Several diseases such as multiple sclerosis critically disrupt the myelin sheath. Hence, noninvasively tracking myelin content by means of imaging poses an urgent medical need. However, despite several attempts at mapping the myelin bilayer directly using short-T2 MRI techniques1-7, it is not yet clear how best to interpret the observed signal in-vivo. Experimental approaches to signal analysis frequently involve the use of animal2,5,6,8 or human9 tissue samples where the background water signal is reduced by D2O exchange5,6,8,9, but this raises additional questions related to the preparation and storage of samples. Common practice is to freeze the tissue, but it is not yet known if this alters the MR signal like with formalin fixation10. Similarly, it is unclear how well signal properties of animal and human tissue match, and whether the employed analysis approaches would work in samples without D2O exchange.

In this work, we investigate the signal components observable with state-of-the-art short-T2 imaging techniques in healthy human brain samples to address how different experimental procedures affect tissue signal.
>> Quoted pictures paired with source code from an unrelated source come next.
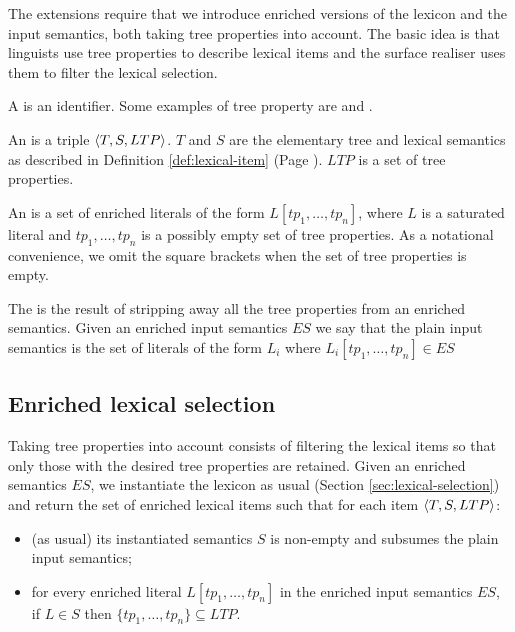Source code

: The extensions require that we introduce enriched versions of the
lexicon and the input semantics, both taking tree properties into
account.  The basic idea is that linguists use tree properties to
describe lexical items and the surface realiser uses them to filter
the lexical selection.

\begin{definition}
A  is an identifier.  Some examples of tree
property are  and
.
\end{definition}

\begin{definition}
An  is a triple
$\langle T,S,LTP \rangle$.  $T$ and $S$ are the elementary tree and lexical
semantics as described in Definition \ref{def:lexical-item} (Page
\pageref{def:lexical-item}).  $LTP$ is a set of tree properties.
\end{definition}

\begin{definition}
An  is a set of enriched literals
of the form $L[tp_1,\ldots,tp_n]$, where $L$ is a saturated \ellyou
literal and $tp_1,\ldots,tp_n$ is a possibly empty set of tree
properties.  As a notational convenience, we omit the square brackets
when the set of tree properties is empty.
\end{definition}

\begin{definition}
The  is the result of stripping
away all the tree properties from an enriched semantics.  Given an
enriched input semantics $ES$ we say that the plain input semantics is
the set of literals of the form $L_i$ where $L_i[tp_1,\ldots,tp_n] \in
ES$
\end{definition}

\subsection{Enriched lexical selection}
\label{sec:extending-lexsel}

Taking tree properties into account consists of filtering the lexical
items so that only those with the desired tree properties are retained.
Given an enriched semantics $ES$,  we instantiate the lexicon as usual
(Section \ref{sec:lexical-selection}) and return the set of enriched
lexical items such that for each item $\langle T,S,LTP \rangle$:
\begin{itemize}
\item (as usual) its instantiated semantics $S$ is non-empty and subsumes the plain
      input semantics;
\item for every enriched literal $L[tp_1,\ldots,tp_n]$ in the enriched
      input semantics $ES$, if $L \in S$ then $\{tp_1,\ldots,tp_n\}
      \subseteq LTP$.
\end{itemize}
Additionally, we investigate signal differences between white matter (WM) and grey matter (GM).

Methods

Samples
Eight tissue samples of approximately 5x25x18 mm3 from two regions of the cerebrum of a 56-year-old male were studied. The patient died of a cardiovascular event and neuropathological workup did not suggest gross brain pathology. Tissue preparation included D2O exchange and frozen storage for certain samples. A schematic of the full procedure is given in Figure 1.

Imaging
A 3T Philips Achieva system equipped with a high-performance gradient11, fast transmit/receive switches12 and a proton-free loop coil of 40 mm diameter were used. Two imaging protocols were applied, one using single-point imaging (SPI)13 and one using the zero-TE variant HYFI14. The SPI protocol consisted of 14 images at TE between 33-2000 µs with an isotropic resolution of 1.56 mm, which are used for model fitting. The HYFI images have an isotropic resolution of 0.39 mm. Details on the protocols can be found in Ref.9.

Analysis
The signal behaviour of the SPI series was analysed via a fitting procedure based on that used in Ref.6, consisting of the following steps:

  1. ROIs for WM were drawn in each sample, and in D2O samples also for GM.
  2. The average signal in each ROI was calculated and used for the fits in steps 3 and 4.
  3. The 3-component fitting model described in Ref.6 was applied to all D2O samples. This model splits the non-aqueous signal into an ultrashort (U) and a short (S) component of super-Lorentzian lineshape representing the myelin bilayer and residual non-aqueous content, respectively, and the aqueous signal is represented by one component (W) with a T2 of 50 ms and chemical shift (δ) of 4.7 ppm.
  4. The component parameters of the U- and S-components (T2,min and δ) were fixed at the average values found for WM in step 3, and a second fit was run on all samples to determine the amplitudes of each signal component in the different ROIs.
  5. The fixed-component fitting procedure from step 4 was applied on a single-voxel basis for all samples, yielding amplitude maps of the signal components.
For H2O samples, the two longest-TE data points were discarded for fitting because of artefacts related to the presence of a large water pool (TEmax 827 µs).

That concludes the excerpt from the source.